While most of us think that homelessness is not something that will impact our daily lives, the reality, as two Cornwall-based authors have shown, is that it can affect any one of us.

Catrina Davies and Raynor Winn will now be sharing their experiences and reading from their latest works, which cover the subject, at an event at CAST in Helston this Friday at 7pm, which is supported by St Petroc's.

In her early 30s, Catrina was living in shared accommodation, “grafting, worrying, drinking wine on my own and teetering on the edge of depression”. At rock bottom, she decided to return to West Penwith and make a home in a tumbledown garden shed.
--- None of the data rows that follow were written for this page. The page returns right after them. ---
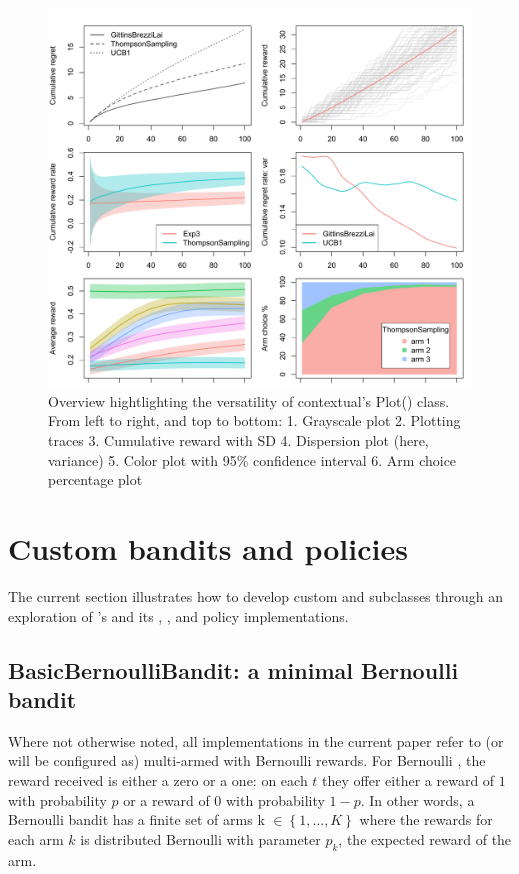 \documentclass{jss}
\begin{document}
\begin{figure}[H]
\centering
\includegraphics[width=.99\textwidth]{fig/section_4_2_plot}
\caption{Overview hightlighting the versatility of contextual's Plot() class. From left to right, and top to bottom: 1. Grayscale plot 2. Plotting traces 3. Cumulative reward with SD 4. Dispersion plot (here, variance) 5. Color plot with 95\% confidence interval 6. Arm choice percentage plot }
\label{fig:section_4_2_plot}
\end{figure}

\section{Custom bandits and policies} \label{extending}

The current section illustrates how to develop custom  and  subclasses through an exploration of 's  and its , , and  policy implementations.

\subsection{BasicBernoulliBandit: a minimal Bernoulli bandit} \label{BasicBernoulliBandit}

Where not otherwise noted, all  implementations in the current paper refer to (or will be configured as) multi-armed  with Bernoulli rewards. For Bernoulli , the reward received is either a zero or a one: on each $t$ they offer either a reward of $1$ with probability $p$ or a reward of $0$ with probability $1 - p$. In other words, a Bernoulli bandit has a finite set of arms k \(  \in \left\{ 1, \dots, K \right\} \) where the rewards for each arm $k$ is distributed Bernoulli with parameter $p_k$, the expected reward of the arm.
\end{document}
In her bestselling book, Homesick, she describes how hers and the lives of many people in Cornwall have been affected by homelessness.

Catrina’s book comes hot on the heels of Raynor Winn’s award-winning memoir, The Salt Path. Raynor suffered the dual tragedy of learning that her husband of 32 years was terminally ill just days before losing their home. With nothing left and few options open to them, they set off to walk the 630 miles of the South West Coast Path.

A connection to nature is important to both authors. A sense of belonging and being at home is not just about people and money, “but about perceiving ourselves as part of an ecosystem”, according to Catrina.

And she feels that more radical policies are the answer. “Politics needs to put the needs of people front and centre, instead of always prioritising the market," she said, suggesting a new policy of bringing second homes into public ownership and renting them out with affordable rents.

Dave Brown, from St Petroc’s, said Cornwall’s dedicated homelessness charity was keen to raise awareness at this particularly challenging time of year, adding: "It wouldn’t be possible without the tremendous support we receive from the Cornish community”.